Prompt -
Filter the records down to the lines that hold the word "byte", and copy each of those lines.

◇ ◇ ◇ ◇ ◇

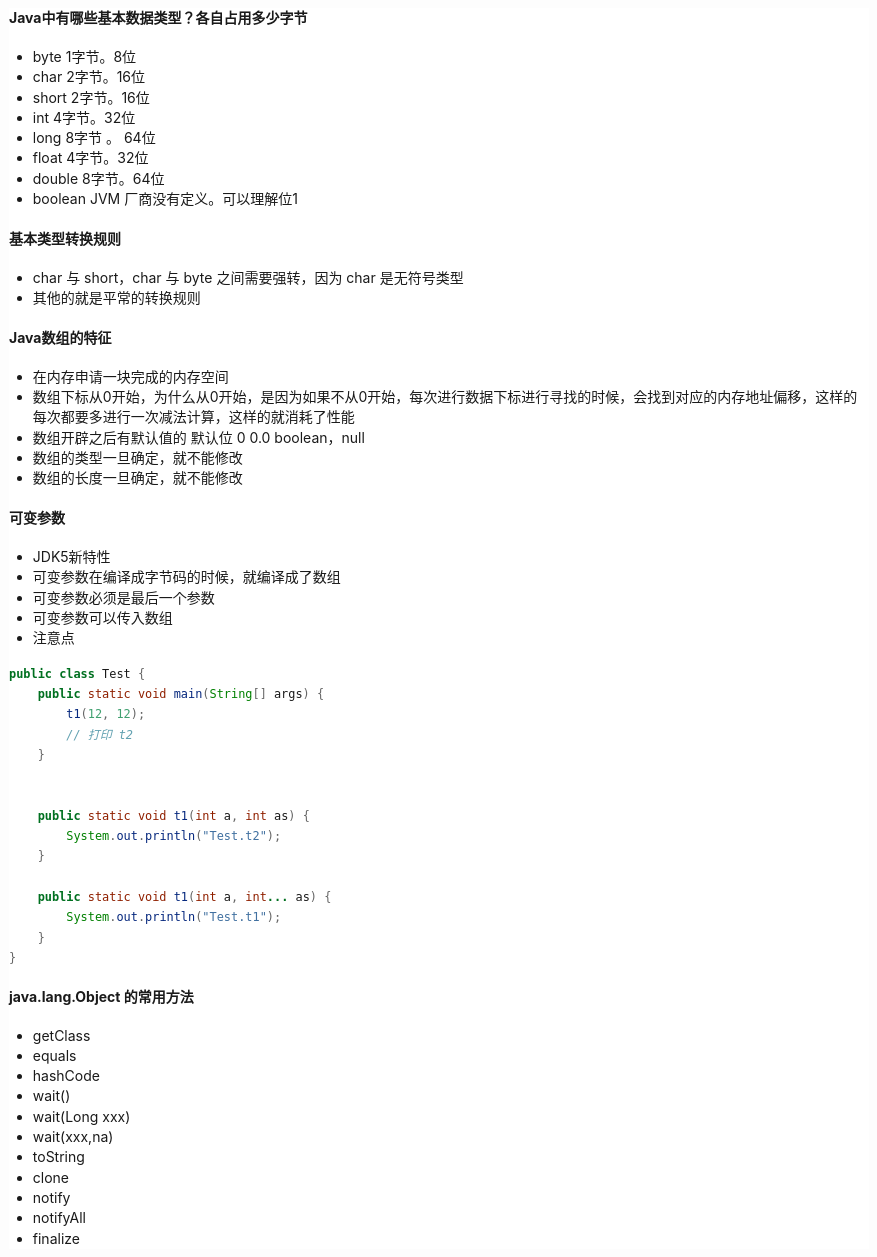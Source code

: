 #### Java中有哪些基本数据类型？各自占用多少字节

- byte 1字节。8位
- char 2字节。16位
- short 2字节。16位
- int 4字节。32位
- long 8字节 。 64位
- float 4字节。32位
- double 8字节。64位
- boolean JVM 厂商没有定义。可以理解位1

#### 基本类型转换规则

-  char 与 short，char 与 byte 之间需要强转，因为 char 是无符号类型 
- 其他的就是平常的转换规则

#### Java数组的特征

- 在内存申请一块完成的内存空间
- 数组下标从0开始，为什么从0开始，是因为如果不从0开始，每次进行数据下标进行寻找的时候，会找到对应的内存地址偏移，这样的每次都要多进行一次减法计算，这样的就消耗了性能
- 数组开辟之后有默认值的 默认位 0 0.0 boolean，null
- 数组的类型一旦确定，就不能修改
- 数组的长度一旦确定，就不能修改

#### 可变参数

- JDK5新特性
- 可变参数在编译成字节码的时候，就编译成了数组
- 可变参数必须是最后一个参数
- 可变参数可以传入数组
- 注意点

```java
public class Test {
    public static void main(String[] args) {
        t1(12, 12);
        // 打印 t2
    }


    public static void t1(int a, int as) {
        System.out.println("Test.t2");
    }

    public static void t1(int a, int... as) {
        System.out.println("Test.t1");
    }
}

```

#### java.lang.Object 的常用方法

- getClass
- equals
- hashCode
- wait()
- wait(Long xxx)
- wait(xxx,na)
- toString
- clone
- notify
- notifyAll
- finalize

◇ ◇ ◇ ◇ ◇

Task result -
- byte 1字节。8位
-  char 与 short，char 与 byte 之间需要强转，因为 char 是无符号类型 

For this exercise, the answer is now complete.